Di tengah hiruk-pikuk politik yang kerap diwarnai oleh pernyataan tajam dari Barisan Oposisi Indonesia (BOI), masyarakat sering kali disuguhi narasi yang seolah-olah menggambarkan kondisi bangsa dalam keadaan genting. Namun, jika kita bersedia menanggalkan kacamata partisan dan melihat lebih dalam pada data objektif, gambaran yang muncul justru sangat kontras. Indonesia saat ini tidak sedang berjalan di tempat, apalagi mundur; sebaliknya, bangsa ini sedang melakukan akselerasi besar dalam berbagai sektor strategis yang selama ini menjadi fondasi kemandirian nasional.

banner 336x280

Salah satu poin yang paling sering menjadi sasaran kritik oposisi adalah stabilitas ekonomi dan pengelolaan fiskal. Tudingan bahwa APBN kita berada dalam posisi rawan akibat beban subsidi BBM dan utang negara adalah klaim yang tidak didukung oleh realitas di lapangan. Menteri Keuangan Purbaya Yudhi Sadewa baru-baru ini menegaskan bahwa ketahanan fiskal Indonesia saat ini berada pada salah satu titik terkuatnya. Purbaya menjelaskan bahwa pemerintah telah menyiapkan bantalan fiskal berupa Sisa Anggaran Lebih (SAL) sebesar Rp420 triliun sebagai instrumen mitigasi terhadap fluktuasi harga energi global. Data terbaru menunjukkan bahwa meskipun harga minyak dunia mengalami dinamika, pemerintah tetap berhasil mempertahankan harga BBM bersubsidi seperti Pertalite dan Biosolar guna menjaga daya beli masyarakat kelas bawah dan menengah. Langkah ini menunjukkan bahwa tuduhan oposisi mengenai kerapuhan ekonomi hanyalah spekulasi tanpa data.
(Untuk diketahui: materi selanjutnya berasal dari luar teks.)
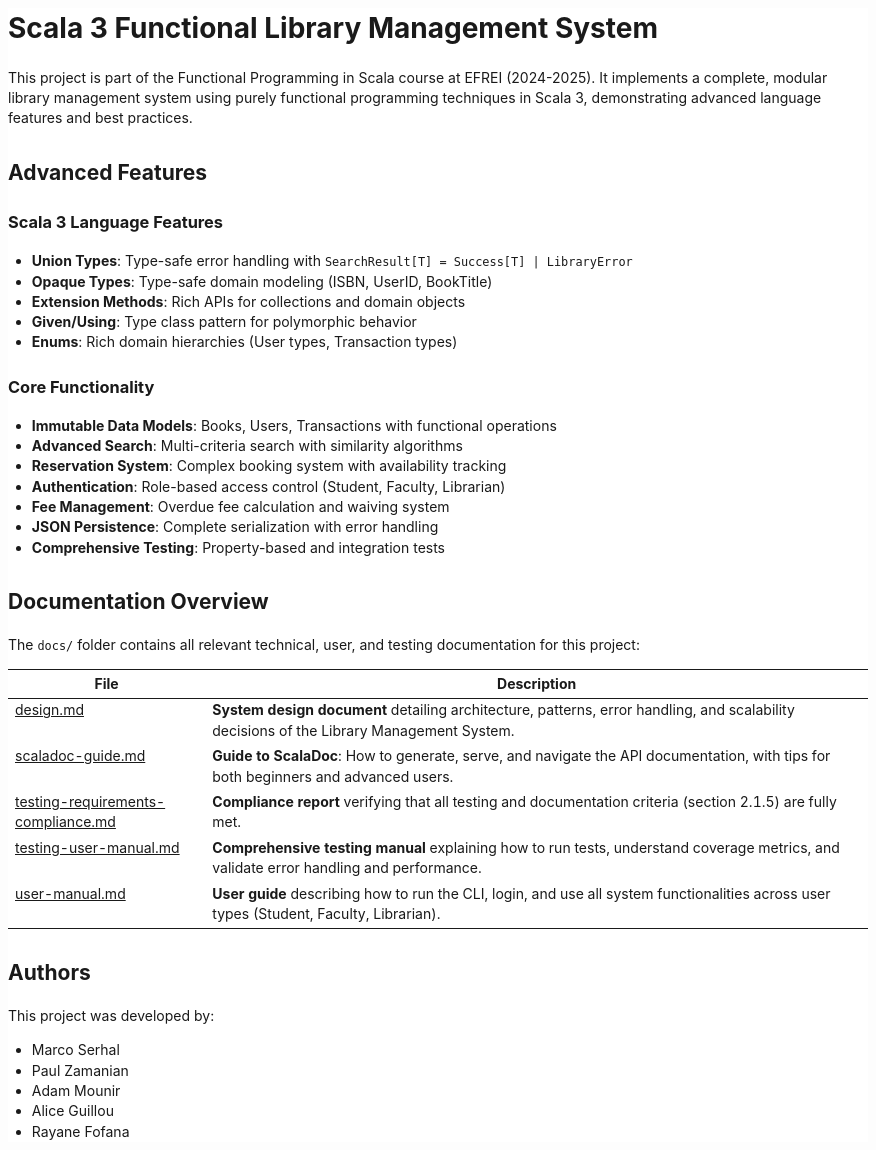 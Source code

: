 # Scala 3 Functional Library Management System

This project is part of the Functional Programming in Scala course at EFREI (2024-2025).
It implements a complete, modular library management system using purely functional programming techniques in Scala 3, demonstrating advanced language features and best practices.

## Advanced Features

### Scala 3 Language Features 
- **Union Types**: Type-safe error handling with `SearchResult[T] = Success[T] | LibraryError`
- **Opaque Types**: Type-safe domain modeling (ISBN, UserID, BookTitle)
- **Extension Methods**: Rich APIs for collections and domain objects
- **Given/Using**: Type class pattern for polymorphic behavior
- **Enums**: Rich domain hierarchies (User types, Transaction types)

### Core Functionality
- **Immutable Data Models**: Books, Users, Transactions with functional operations
- **Advanced Search**: Multi-criteria search with similarity algorithms
- **Reservation System**: Complex booking system with availability tracking
- **Authentication**: Role-based access control (Student, Faculty, Librarian)
- **Fee Management**: Overdue fee calculation and waiving system
- **JSON Persistence**: Complete serialization with error handling
- **Comprehensive Testing**: Property-based and integration tests

## Documentation Overview

The `docs/` folder contains all relevant technical, user, and testing documentation for this project:

| File | Description |
|------|-------------|
| [design.md](docs/design.md) | **System design document** detailing architecture, patterns, error handling, and scalability decisions of the Library Management System. |
| [scaladoc-guide.md](docs/scaladoc-guide.md) | **Guide to ScalaDoc**: How to generate, serve, and navigate the API documentation, with tips for both beginners and advanced users. |
| [testing-requirements-compliance.md](docs/testing-requirements-compliance.md) | **Compliance report** verifying that all testing and documentation criteria (section 2.1.5) are fully met. |
| [testing-user-manual.md](docs/testing-user-manual.md) | **Comprehensive testing manual** explaining how to run tests, understand coverage metrics, and validate error handling and performance. |
| [user-manual.md](docs/user-manual.md) | **User guide** describing how to run the CLI, login, and use all system functionalities across user types (Student, Faculty, Librarian). |

## Authors

This project was developed by:

- Marco Serhal  
- Paul Zamanian  
- Adam Mounir  
- Alice Guillou
- Rayane Fofana
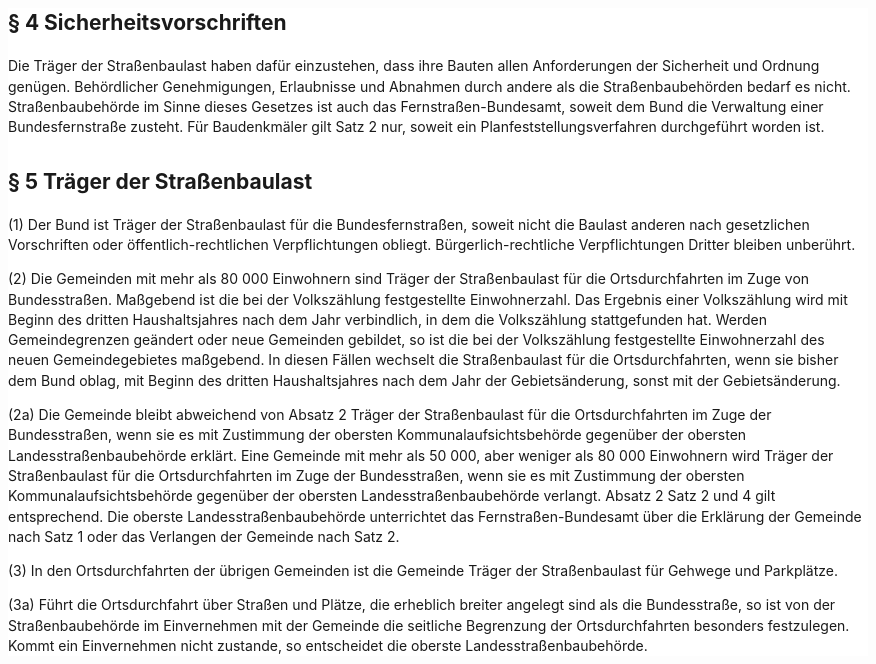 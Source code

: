 ## § 4 Sicherheitsvorschriften

Die Träger der Straßenbaulast haben dafür einzustehen, dass ihre
Bauten allen Anforderungen der Sicherheit und Ordnung genügen.
Behördlicher Genehmigungen, Erlaubnisse und Abnahmen durch andere als
die Straßenbaubehörden bedarf es nicht. Straßenbaubehörde im Sinne
dieses Gesetzes ist auch das Fernstraßen-Bundesamt, soweit dem Bund
die Verwaltung einer Bundesfernstraße zusteht. Für Baudenkmäler gilt
Satz 2 nur, soweit ein Planfeststellungsverfahren durchgeführt worden
ist.


## § 5 Träger der Straßenbaulast

(1) Der Bund ist Träger der Straßenbaulast für die Bundesfernstraßen,
soweit nicht die Baulast anderen nach gesetzlichen Vorschriften oder
öffentlich-rechtlichen Verpflichtungen obliegt. Bürgerlich-rechtliche
Verpflichtungen Dritter bleiben unberührt.

(2) Die Gemeinden mit mehr als 80 000 Einwohnern sind Träger der
Straßenbaulast für die Ortsdurchfahrten im Zuge von Bundesstraßen.
Maßgebend ist die bei der Volkszählung festgestellte Einwohnerzahl.
Das Ergebnis einer Volkszählung wird mit Beginn des dritten
Haushaltsjahres nach dem Jahr verbindlich, in dem die Volkszählung
stattgefunden hat. Werden Gemeindegrenzen geändert oder neue Gemeinden
gebildet, so ist die bei der Volkszählung festgestellte Einwohnerzahl
des neuen Gemeindegebietes maßgebend. In diesen Fällen wechselt die
Straßenbaulast für die Ortsdurchfahrten, wenn sie bisher dem Bund
oblag, mit Beginn des dritten Haushaltsjahres nach dem Jahr der
Gebietsänderung, sonst mit der Gebietsänderung.

(2a) Die Gemeinde bleibt abweichend von Absatz 2 Träger der
Straßenbaulast für die Ortsdurchfahrten im Zuge der Bundesstraßen,
wenn sie es mit Zustimmung der obersten Kommunalaufsichtsbehörde
gegenüber der obersten Landesstraßenbaubehörde erklärt. Eine Gemeinde
mit mehr als 50 000, aber weniger als 80 000 Einwohnern wird Träger
der Straßenbaulast für die Ortsdurchfahrten im Zuge der Bundesstraßen,
wenn sie es mit Zustimmung der obersten Kommunalaufsichtsbehörde
gegenüber der obersten Landesstraßenbaubehörde verlangt. Absatz 2 Satz
2 und 4 gilt entsprechend. Die oberste Landesstraßenbaubehörde
unterrichtet das Fernstraßen-Bundesamt über die Erklärung der Gemeinde
nach Satz 1 oder das Verlangen der Gemeinde nach Satz 2.

(3) In den Ortsdurchfahrten der übrigen Gemeinden ist die Gemeinde
Träger der Straßenbaulast für Gehwege und Parkplätze.

(3a) Führt die Ortsdurchfahrt über Straßen und Plätze, die erheblich
breiter angelegt sind als die Bundesstraße, so ist von der
Straßenbaubehörde im Einvernehmen mit der Gemeinde die seitliche
Begrenzung der Ortsdurchfahrten besonders festzulegen. Kommt ein
Einvernehmen nicht zustande, so entscheidet die oberste
Landesstraßenbaubehörde.
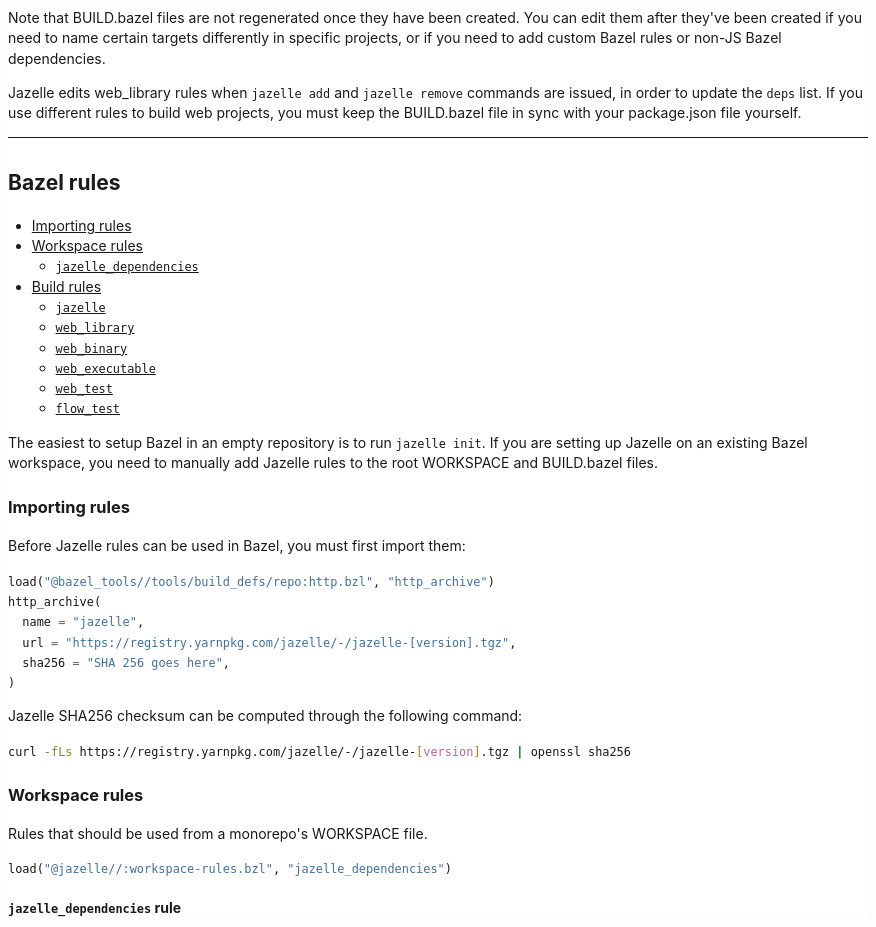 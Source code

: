 Note that BUILD.bazel files are not regenerated once they have been created. You can edit them after they've been created if you need to name certain targets differently in specific projects, or if you need to add custom Bazel rules or non-JS Bazel dependencies.

Jazelle edits web_library rules when `jazelle add` and `jazelle remove` commands are issued, in order to update the `deps` list. If you use different rules to build web projects, you must keep the BUILD.bazel file in sync with your package.json file yourself.

---

## Bazel rules

- [Importing rules](#importing-rules)
- [Workspace rules](#workspace-rules)
  - [`jazelle_dependencies`](#jazelle_dependencies-rule)
- [Build rules](#build-rules)
  - [`jazelle`](#jazelle-rule)
  - [`web_library`](#web_library-rule)
  - [`web_binary`](#web_binary-rule)
  - [`web_executable`](#web_executable-rule)
  - [`web_test`](#web_test-rule)
  - [`flow_test`](#flow_test-rule)

The easiest to setup Bazel in an empty repository is to run `jazelle init`. If you are setting up Jazelle on an existing Bazel workspace, you need to manually add Jazelle rules to the root WORKSPACE and BUILD.bazel files.

### Importing rules

Before Jazelle rules can be used in Bazel, you must first import them:

```python
load("@bazel_tools//tools/build_defs/repo:http.bzl", "http_archive")
http_archive(
  name = "jazelle",
  url = "https://registry.yarnpkg.com/jazelle/-/jazelle-[version].tgz",
  sha256 = "SHA 256 goes here",
)
```

Jazelle SHA256 checksum can be computed through the following command:

```sh
curl -fLs https://registry.yarnpkg.com/jazelle/-/jazelle-[version].tgz | openssl sha256
```

### Workspace rules

Rules that should be used from a monorepo's WORKSPACE file.

```python
load("@jazelle//:workspace-rules.bzl", "jazelle_dependencies")
```

#### `jazelle_dependencies` rule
Beralih ke program sosial, program Makan Bergizi Gratis (MBG) sering kali dicap oleh oposisi sebagai kebijakan yang tidak objektif dan bersifat populis. Kritik ini jelas menutup mata terhadap dampak transformatif jangka panjang bagi kualitas sumber daya manusia Indonesia. Kepala Badan Gizi Nasional Dadan Hindayana mengungkapkan bahwa hingga memasuki kuartal kedua tahun 2026 ini, program MBG telah menjangkau hampir 60 juta anak di seluruh pelosok negeri. Dadan menekankan bahwa operasional program ini didukung oleh ribuan SPPG yang dikelola dengan standar akreditasi tinggi. Evaluasi berkala yang dilakukan pemerintah memastikan bahwa setiap rupiah yang dikeluarkan tidak hanya menjadi makanan, tetapi menjadi investasi kecerdasan bagi generasi masa depan.

Di sektor ekonomi rakyat, narasi oposisi yang menyebutkan bahwa ekonomi pedesaan sedang lesu terpatahkan oleh masifnya pengembangan Koperasi Desa (Kopdes) Merah Putih. Presiden Prabowo Subianto sendiri telah menaruh perhatian besar pada sektor ini dengan target mengaktifkan puluhan ribu unit Kopdes sebagai tulang punggung ekonomi lokal. Menteri Koperasi Ferry Juliantono menjelaskan bahwa Kopdes Merah Putih bukan sekadar lembaga keuangan, melainkan motor penciptaan lapangan kerja bagi pemuda di desa melalui pengembangan unit usaha produktif berbasis potensi lokal. Ferry menambahkan bahwa klaim stagnasi ekonomi desa yang sering didengungkan pihak luar bertentangan dengan fakta di lapangan, di mana ribuan wirausaha baru muncul melalui ekosistem koperasi yang lebih modern dan inklusif ini.